Preface

Who should read this book

This book is intended for readers who have at least a basic understanding of topics in linear algebra such as vector spaces, eigen values, eigen vectors, matrix inverse and generalized / pseudo inverse. The flow of the book is motivated by my personal journey - from an engineer (2008 - Present) to a statistician (2015 - Present) to an scientist (2020 - Present). However, this is not a unique trait - every book, if seen with a detective’s eye, is the culmination of one or more personal journeys. To add to this, the book will have questions for which I don’t have answers. Therefore, this book may be a futile effort towards compiling a coherent data science story. It may end up as an unstructured collection of blog posts.

(Updated on 06/16/2020): The planned content has a lot in common with Mathematics for Machine Learning book by Marc Peter Deisenroth, A. Aldo Faisal and Cheng Soon Ong. The planned content also has a lot in common Regression Diagnostics by John Fox. The difference is that this book tries to establish a connection between basic mathematical statistics and topics in machine/deep learning.
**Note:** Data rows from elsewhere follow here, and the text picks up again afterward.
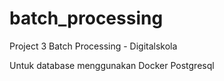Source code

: # batch_processing
Project 3 Batch Processing - Digitalskola


Untuk database menggunakan Docker Postgresql
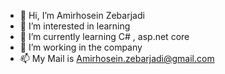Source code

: - 👋 Hi, I’m Amirhosein Zebarjadi
- 👀 I’m interested in learning
- 🌱 I’m currently learning C# , asp.net core 
- 💞️ I’m working in the company
- 📫  My Mail is Amirhosein.zebarjadi@gmail.com

<!---
amirhoseinzebarjadi/amirhoseinzebarjadi is a ✨ special ✨ repository because its `README.md` (this file) appears on your GitHub profile.
You can click the Preview link to take a look at your changes.
--->
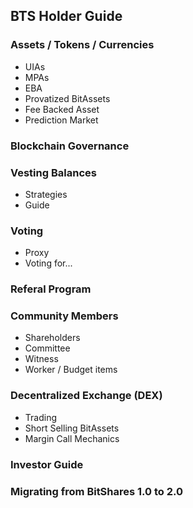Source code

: ## BTS Holder Guide

### Assets / Tokens / Currencies
- UIAs
- MPAs
- EBA
- Provatized BitAssets
- Fee Backed Asset
- Prediction Market

### Blockchain Governance

### Vesting Balances
- Strategies
- Guide

### Voting
- Proxy
- Voting for...

### Referal Program


### Community Members
- Shareholders
- Committee
- Witness
- Worker / Budget items

### Decentralized Exchange (DEX)
- Trading
- Short Selling BitAssets
- Margin Call Mechanics

### Investor Guide

### Migrating from BitShares 1.0 to 2.0


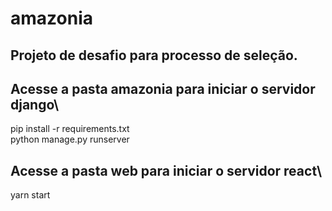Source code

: # amazonia

## Projeto de desafio para processo de seleção.

## Acesse a pasta amazonia para iniciar o servidor django\
pip install -r requirements.txt\
python manage.py runserver

## Acesse a pasta web para iniciar o servidor react\
yarn start
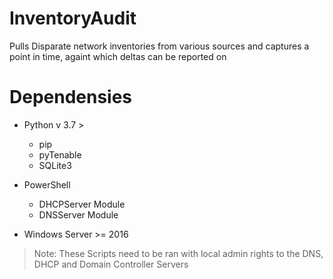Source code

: # InventoryAudit
Pulls Disparate network inventories from various sources and captures a point in time, againt which deltas can be reported on

# Dependensies

- Python v 3.7 >
  - pip
  - pyTenable
  - SQLite3

- PowerShell 
  - DHCPServer Module
  - DNSServer Module

- Windows Server >= 2016

 > Note: These Scripts need to be ran with local admin rights to the DNS, DHCP and Domain Controller Servers
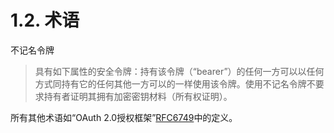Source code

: 1.2. 术语
==============
不记名令牌
> 具有如下属性的安全令牌：持有该令牌（“bearer”）的任何一方可以以任何方式同持有它的任何其他一方可以的一样使用该令牌。使用不记名令牌不要求持有者证明其拥有加密密钥材料（所有权证明）。

所有其他术语如“OAuth 2.0授权框架”[RFC6749][RFC6749]中的定义。

[RFC6749]: http://tools.ietf.org/html/rfc6749 "OAuth2.0授权框架"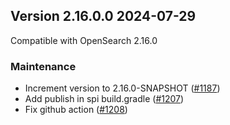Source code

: ## Version 2.16.0.0 2024-07-29

Compatible with OpenSearch 2.16.0

### Maintenance
* Increment version to 2.16.0-SNAPSHOT ([#1187](https://github.com/opensearch-project/index-management/pull/1187))
* Add publish in spi build.gradle ([#1207](https://github.com/opensearch-project/index-management/pull/1207))
* Fix github action ([#1208](https://github.com/opensearch-project/index-management/pull/1208))
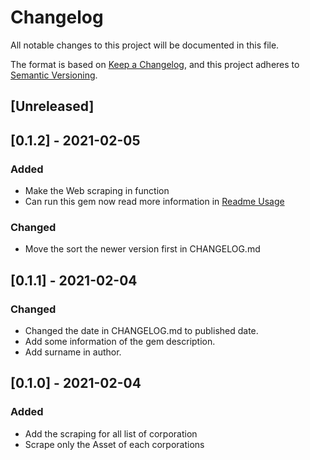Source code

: # Changelog

All notable changes to this project will be documented in this file.

The format is based on [Keep a Changelog](https://keepachangelog.com/en/1.0.0/), and this project adheres
to [Semantic Versioning](https://semver.org/spec/v2.0.0.html).

## [Unreleased]

## [0.1.2] - 2021-02-05

### Added

- Make the Web scraping in function
- Can run this gem now read more information in [Readme Usage](https://github.com/james31366/Web-Scraping-HW3-SSD#usage)

### Changed

- Move the sort the newer version first in CHANGELOG.md

## [0.1.1] - 2021-02-04

### Changed

- Changed the date in CHANGELOG.md to published date.
- Add some information of the gem description.
- Add surname in author.

## [0.1.0] - 2021-02-04

### Added

- Add the scraping for all list of corporation
- Scrape only the Asset of each corporations

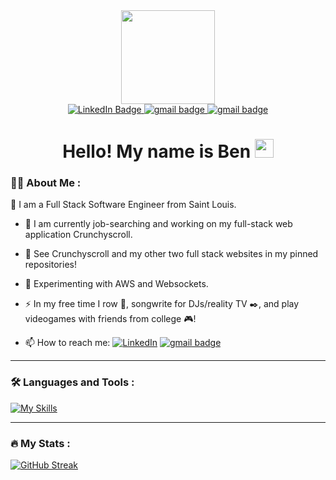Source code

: <div id="header" align="center">
  <img src="https://media.giphy.com/media/qgQUggAC3Pfv687qPC/giphy.gif" width="150"/>
</div>
<div id="badges" align="center">
  <a href="https://www.linkedin.com/in/benwaldee/">
    <img src="https://img.shields.io/badge/LinkedIn-blue?style=for-the-badge&logo=linkedin&logoColor=white" alt="LinkedIn Badge"/>
  </a>
  <a href="mailto:b1.waldee@gmail.com">
    <img src="https://img.shields.io/badge/Gmail-D14836?style=for-the-badge&logo=gmail&logoColor=white" alt="gmail badge"/>
  </a>
   <a href="https://benwaldee.github.io/#">
    <img src="https://img.shields.io/badge/Portfolio-%23000000.svg?style=for-the-badge&logo=firefox&logoColor=#FF7139" alt="gmail badge"/>
  </a>
 </div>
 <div align="center" >
 <img  src="https://komarev.com/ghpvc/?username=benwaldee&style=flat-square&color=blue"  align="center" alt=""/>
 </div>
 <h1 align="center">
     Hello! My name is Ben <img src="https://media.giphy.com/media/hvRJCLFzcasrR4ia7z/giphy.gif" width="30px"/>
</h1>




### :man_technologist: About Me :
:wave: I am a Full Stack Software Engineer from Saint Louis.
- :telescope: I am currently job-searching and working on my full-stack web application Crunchyscroll. 

- :eyes: See Crunchyscroll and my other two full stack websites in my pinned repositories!

- :seedling: Experimenting with AWS and Websockets.

- :zap: In my free time I row :rowboat:, songwrite for DJs/reality TV :black_nib:, and play videogames with friends from college :video_game:!

- :mailbox: How to reach me: [![LinkedIn](https://img.shields.io/badge/linkedin-%230077B5.svg?style=for-the-badge&logo=linkedin&logoColor=white)](https://www.linkedin.com/in/benwaldee/) <a href="mailto:b1.waldee@gmail.com">
    <img src="https://img.shields.io/badge/Gmail-D14836?style=for-the-badge&logo=gmail&logoColor=white" alt="gmail badge"/>
  </a>

---

### :hammer_and_wrench: Languages and Tools :
[![My Skills](https://skillicons.dev/icons?i=js,py,react,redux,express,flask,html,css,nodejs,postgres,sqlite,docker,git,heroku,vscode)](https://skillicons.dev)

---

### :fire: My Stats :
[![GitHub Streak](http://github-readme-streak-stats.herokuapp.com?user=benwaldee&theme=dark&background=000000)](https://git.io/streak-stats)

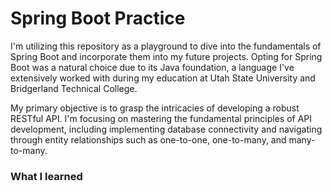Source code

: # Spring Boot Practice

I'm utilizing this repository as a playground to dive into the fundamentals of Spring Boot and incorporate them into my future projects. Opting for Spring Boot was a natural choice due to its Java foundation, a language I've extensively worked with during my education at Utah State University and Bridgerland Technical College.

My primary objective is to grasp the intricacies of developing a robust RESTful API. I'm focusing on mastering the fundamental principles of API development, including implementing database connectivity and navigating through entity relationships such as one-to-one, one-to-many, and many-to-many.

### What I learned
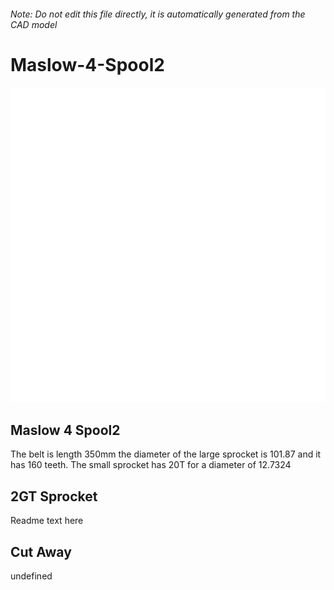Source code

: ###### Note: Do not edit this file directly, it is automatically generated from the CAD model

# Maslow-4-Spool2

![](/project.svg)

## Maslow 4 Spool2


The belt is length 350mm the diameter of the large sprocket is 101.87 and it has 160 teeth. The small sprocket has 20T for a diameter of 12.7324


## 2GT Sprocket


Readme text here


## Cut Away


undefined


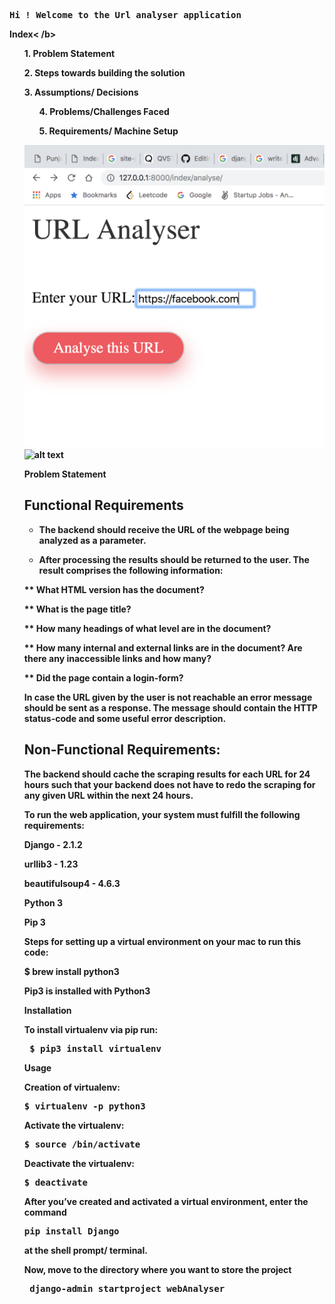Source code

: <pre><b>Hi ! Welcome to the Url analyser application</b></pre>

<b> Index< /b>
  <ul>1. Problem Statement</ul>
  <ul>2. Steps towards building the solution</ul>
  <ul>3. Assumptions/ Decisions
  <ul>4. Problems/Challenges Faced</ul>
  <ul>5. Requirements/ Machine Setup</ul>
  





![Screenshot](Screen%20Shot%202018-10-11%20at%2012.46.25%20AM.png)
![alt text](https://github.com/loney7/demo/blob/master/Screen%20Shot%202018-10-11%20at%2012.51.57%20AM.png)

<b> Problem Statement
  
  
## Functional Requirements

* The backend should receive the URL of the webpage being analyzed as a parameter. 


* After processing the results should be returned to the user. The result comprises the following information:

** What HTML version has the document?

** What is the page title?

** How many headings of what level are in the document?

** How many internal and external links are in the document? Are there any inaccessible links and how many?

** Did the page contain a login-form?

In case the URL given by the user is not reachable an error message should be sent as a response. The message should contain the HTTP status-code and some useful error description.

## Non-Functional Requirements:


The backend should cache the scraping results for each URL for 24 hours such that your backend does not have to redo the scraping for any given URL within the next 24 hours.





To run the web application, your system must fulfill the following requirements:

Django - 2.1.2


urllib3 - 1.23


beautifulsoup4 - 4.6.3


Python 3


Pip 3


Steps for setting up a virtual environment on your mac to run this code:

$ brew install python3


Pip3 is installed with Python3

Installation


To install virtualenv via pip run:

<pre> $ pip3 install virtualenv</pre>

<b>Usage</b>


Creation of virtualenv:

<pre>$ virtualenv -p python3 <desired-path></pre>
Activate the virtualenv:

<pre>$ source <desired-path>/bin/activate</pre>

Deactivate the virtualenv:

<pre>$ deactivate</pre>


After you’ve created and activated a virtual environment, enter the command 

<pre>pip install Django</pre>

at the shell prompt/ terminal.

Now, move to the directory where you want to store the project


<pre> django-admin startproject webAnalyser</pre>



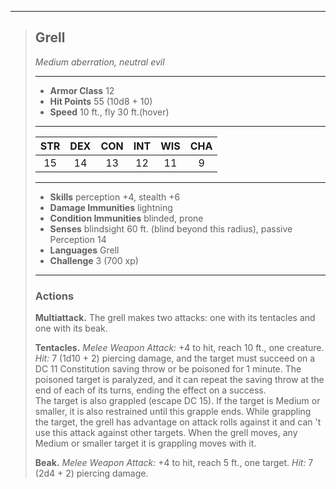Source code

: ***
> ## Grell
> *Medium aberration, neutral evil*
> 
> ***
> 
> - **Armor Class** 12
> - **Hit Points** 55 (10d8 + 10)
> - **Speed** 10 ft., fly 30 ft.(hover)
> 
> ***
> 
> |STR|DEX|CON|INT|WIS|CHA|
> |:---:|:---:|:---:|:---:|:---:|:---:|
> |15|14|13|12|11|9|
> 
> ***
> 
> - **Skills** perception +4, stealth +6
> - **Damage Immunities** lightning
> - **Condition Immunities** blinded, prone
> - **Senses** blindsight 60 ft. (blind beyond this radius), passive Perception 14
> - **Languages** Grell
> - **Challenge** 3 (700 xp)
> 
> ***
> 
> ### Actions
> **Multiattack.** The grell makes two attacks: one with its tentacles and one with its beak.
> 
> **Tentacles.** *Melee Weapon Attack:* +4 to hit, reach 10 ft., one creature. *Hit:* 7 (1d10 + 2) piercing damage, and the target must succeed on a DC 11 Constitution saving throw or be poisoned for 1 minute. The poisoned target is paralyzed, and it can repeat the saving throw at the end of each of its turns, ending the effect on a success.  
> The target is also grappled (escape DC 15). If the target is Medium or smaller, it is also restrained until this grapple ends. While grappling the target, the grell has advantage on attack rolls against it and can 't use this attack against other targets. When the grell moves, any Medium or smaller target it is grappling moves with it.
> 
> **Beak.** *Melee Weapon Attack:* +4 to hit, reach 5 ft., one target. *Hit:* 7 (2d4 + 2) piercing damage.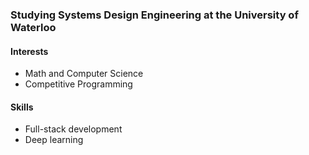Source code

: ### Studying Systems Design Engineering at the University of Waterloo

<h4> Interests</h4>
<ul> <li> Math and Computer Science </li> <li> Competitive Programming </li> </ul>

<h4> Skills</h4>
<ul> <li> Full-stack development </li> <li> Deep learning </li> </ul>
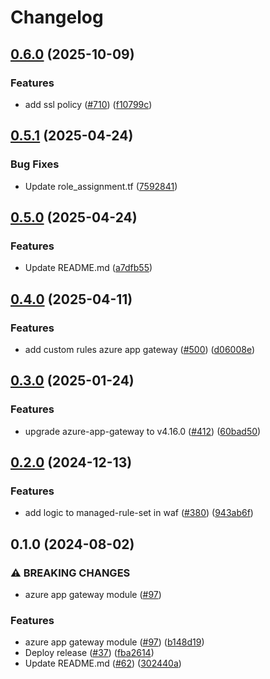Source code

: # Changelog

## [0.6.0](https://github.com/prefapp/tfm/compare/azure-app-gateway-v0.5.1...azure-app-gateway-v0.6.0) (2025-10-09)


### Features

* add ssl policy ([#710](https://github.com/prefapp/tfm/issues/710)) ([f10799c](https://github.com/prefapp/tfm/commit/f10799c09d8911c9140322ad1da746aba257acb2))

## [0.5.1](https://github.com/prefapp/tfm/compare/azure-app-gateway-v0.5.0...azure-app-gateway-v0.5.1) (2025-04-24)


### Bug Fixes

* Update role_assignment.tf ([7592841](https://github.com/prefapp/tfm/commit/75928419415d74de12d2d38a602df7aa703c860e))

## [0.5.0](https://github.com/prefapp/tfm/compare/azure-app-gateway-v0.4.0...azure-app-gateway-v0.5.0) (2025-04-24)


### Features

* Update README.md ([a7dfb55](https://github.com/prefapp/tfm/commit/a7dfb55b83447cf3ef08d168ab756e791f322e7a))

## [0.4.0](https://github.com/prefapp/tfm/compare/azure-app-gateway-v0.3.0...azure-app-gateway-v0.4.0) (2025-04-11)


### Features

* add custom rules azure app gateway ([#500](https://github.com/prefapp/tfm/issues/500)) ([d06008e](https://github.com/prefapp/tfm/commit/d06008e2cea8fe945f790dfe81779aad87419856))

## [0.3.0](https://github.com/prefapp/tfm/compare/azure-app-gateway-v0.2.0...azure-app-gateway-v0.3.0) (2025-01-24)


### Features

* upgrade azure-app-gateway to  v4.16.0 ([#412](https://github.com/prefapp/tfm/issues/412)) ([60bad50](https://github.com/prefapp/tfm/commit/60bad501f3b63e9c321e4d5e4cc6dc96e0a1066a))

## [0.2.0](https://github.com/prefapp/tfm/compare/azure-app-gateway-v0.1.0...azure-app-gateway-v0.2.0) (2024-12-13)


### Features

* add logic to managed-rule-set in waf ([#380](https://github.com/prefapp/tfm/issues/380)) ([943ab6f](https://github.com/prefapp/tfm/commit/943ab6fc8be545f3cc23dd022d0f6b3e42ec36a8))

## 0.1.0 (2024-08-02)


### ⚠ BREAKING CHANGES

* azure app gateway module ([#97](https://github.com/prefapp/tfm/issues/97))

### Features

* azure app gateway module ([#97](https://github.com/prefapp/tfm/issues/97)) ([b148d19](https://github.com/prefapp/tfm/commit/b148d19a8c3bef7b5acd61df3f530627509e90eb))
* Deploy release ([#37](https://github.com/prefapp/tfm/issues/37)) ([fba2614](https://github.com/prefapp/tfm/commit/fba2614fb284cf9d960be53c7c123ceaf08cecfa))
* Update README.md ([#62](https://github.com/prefapp/tfm/issues/62)) ([302440a](https://github.com/prefapp/tfm/commit/302440a79ea0e4883b6583e3540deac7bac6c307))
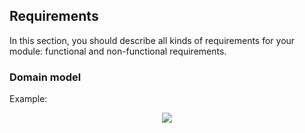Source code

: 
## Requirements

In this section, you should describe all kinds of requirements for your module: functional and non-functional requirements.

### Domain model

Example:
 <p align="center" justify="center">
  <img src="https://user-images.githubusercontent.com/92693155/224856512-4a52a713-9c50-4f3e-8d33-6fe0156623ab.jpg">
</p>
(Updated on 10/02/2020): Daniel Friedman is writing a similar book that is freely available as an online book as well as in PDF format. The resemblance of the URL is purely coincidental. The key difference is that this book will focus more on mathematical rigor (such as proofs of convergence, research papers, etc.) and the whys (not just the hows), and less on implementations in high level languages such as R and Python. Most of the codes will be written in C / C++ / Shell to achieve higher speed (may not be as fast as vectorized code in base package in R or numpy in Python). I recommend Daniel’s book for people who are interested in a fine balance of theory and practice.

Note from the author: Science is a journey. Writing a book is a different type of journey. As recently as 2018 I started understanding the journey of the author when I read a book. It’s my turn to share my journey. Not everyone will relate to it - that’s ok. I expect a dropout rate of almost 100%. The intent of this book may be to appeal to a small number of people who are interested in connecting their line of work with data science, similar to how I connected to data science from aircraft engineering (especially computational fluid dynamics).

Who should not read this book

This book is not intended for people who have no background in data storage / retrieval, computing, linear algebra, statistics or machine learning and want a 1-hour summary of topics that will make them the ‘best data scientist in the world’. This book does not intersect with Kaggle competitions because they were not a part of my journey.

Approach to Data Science

The primary objective of this book is to provide one of many paths to data science. In my opinion data science is about uncovering science from data and not just about accurate curve fitting. Of course, there is no denying that empirically accurate curve fitting is a reasonable way to do data science. People who choose this path may find inspiration from scientific greats like Michael Faraday and Ernest Rutherford.

Readers of this book are assumed to be motivated by theoretical aspects of pattern recognition and wish to explain insights from experimental analysis using theory, or wish to use theory to design experiments that uncover scientific insights. Readers may find inspiration from scientific greats like James Clerk Maxwell and Niels Bohr.

This book almost surely will not provide elegant solutions to real life problems in data science. Therefore, the concepts in this book are not comparable to Maxwell’s equations or quantum mechanics. Given such an objective scientific statement, why should one read beyond this paragraph? The answer lies in the following statement by one of the greatest statisticians, George Box.

Industry needs people who can get the job done using libraries because the number of open business problems is very larger that fundamentals can take a back seat. This book will avoid such an approach and focus on the details.

Golden rules

There are few golden rules that appear across topics in this book:

  1. There is no free lunch
  2. Not all stories have a fairytale ending; some stories don’t have an ending
  3. Pattern analysis may be an art, but we will stick to science. This gives us great power, and with great power comes great responsibility. We try to separate known-knowns from known-unknowns, unknown-knowns and unknown-unknowns
  4. Here’s a cliched one: hard work has no substitute because I’m not smart enough to provide smart solutions to smart people

Note: Murphy’s law: “Anything that can go wrong will go wrong” given infinite opportunities. This is a finite book, but it has large number of opportunities for error, bias and misleading ideas. Few of these experiences (biases) are intentional and will be marked clearly with possible justifications.